General Topology/Bases

Definition (subbasis of a topology):

Suppose that $\tau$ is the topology on $X$ generated by a set ${\mathcal {B}}$ . Then ${\mathcal {B}}$ is called a subbasis of the topology $\tau$ .
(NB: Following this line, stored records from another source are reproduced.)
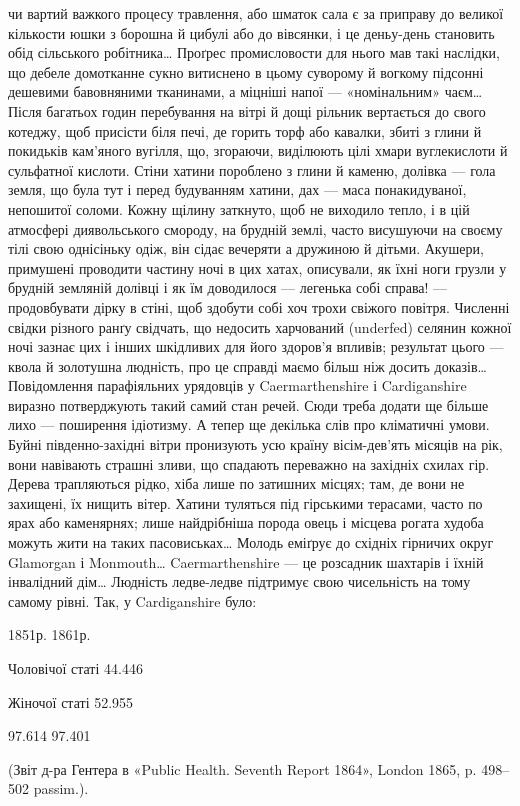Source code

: чи вартий важкого процесу травлення, або шматок сала є за приправу до
великої кількости юшки з борошна й цибулі або до вівсянки, і це деньу-день
становить обід сільського робітника\dots{} Проґрес промисловости
для нього мав такі наслідки, що дебеле домотканне сукно витиснено в
цьому суворому й вогкому підсонні дешевими бавовняними тканинами,
а міцніші напої — «номінальним» чаєм\dots{} Після багатьох годин перебування
на вітрі й дощі рільник вертається до свого котеджу, щоб присісти
біля печі, де горить торф або кавалки, збиті з глини й покидьків кам’яного
вугілля, що, згораючи, виділюють цілі хмари вуглекислоти й сульфатної
кислоти. Стіни хатини пороблено з глини й каменю, долівка —
гола земля, що була тут і перед будуванням хатини, дах — маса понакидуваної,
непошитої соломи. Кожну щілину заткнуто, щоб не виходило
тепло, і в цій атмосфері диявольського смороду, на брудній землі, часто
висушуючи на своєму тілі свою однісіньку одіж, він сідає вечеряти а
дружиною й дітьми. Акушери, примушені проводити частину ночі в цих
хатах, описували, як їхні ноги грузли у брудній земляній долівці і як
їм доводилося — легенька собі справа! — продовбувати дірку в стіні, щоб
здобути собі хоч трохи свіжого повітря. Численні свідки різного ранґу
свідчать, що недосить харчований (underfed) селянин кожної ночі зазнає
цих і інших шкідливих для його здоров’я впливів; результат цього —
квола й золотушна людність, про це справді маємо більш ніж досить
доказів\dots{} Повідомлення парафіяльних урядовців у Caermarthenshire і Cardiganshire
виразно потверджують такий самий стан речей. Сюди треба
додати ще більше лихо — поширення ідіотизму. А тепер ще декілька слів
про кліматичні умови. Буйні південно-західні вітри пронизують усю
країну вісім-дев’ять місяців на рік, вони навівають страшні зливи,
що спадають переважно на західніх схилах гір. Дерева трапляються
рідко, хіба лише по затишних місцях; там, де вони не захищені, їх нищить
вітер. Хатини туляться під гірськими терасами, часто по ярах або
каменярнях; лише найдрібніша порода овець і місцева рогата худоба
можуть жити на таких пасовиськах\dots{} Молодь еміґрує до східніх гірничих
округ Glamorgan і Monmouth\dots{} Caermarthenshire — це розсадник
шахтарів і їхній інвалідний дім\dots{} Людність ледве-ледве підтримує
свою чисельність на тому самому рівні. Так, у Cardiganshire було:

                                                                               1851р.
        1861р.

Чоловічої статі                       44.446

Жіночої статі                      52.955

  97.614 97.401

(Звіт д-ра Гентера в «Public Health. Seventh Report 1864», London
1865, p. 498--502 passim.).
\parbreak{}  %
Definition (basis of a topology):

Let $X$ be a topological space, where $\tau$ is its topology. A basis of $\tau$ is a set ${\mathcal {B}}\subseteq {\mathcal {P}}(X)$ so that every $U\in \tau$ may be written as a union of elements of ${\mathcal {B}}$ , that is,

U=\bigcup _{\alpha \in A}B_{\alpha }

, where

\forall \alpha \in A:B_{\alpha }\in {\mathcal {B}}

.

Proposition (basis criterion):

Let ${\mathcal {B}}$ be a set of subsets of a set $X$ . ${\mathcal {B}}$ forms the basis of the topology $\tau$ generated by it if and only if for all $U_{1},U_{2}\in {\mathcal {B}}$ and $x\in U_{1}\cap U_{2}$ there exists $U_{3}\in {\mathcal {B}}$ such that $x\in U_{3}\subseteq U_{1}\cap U_{2}$ .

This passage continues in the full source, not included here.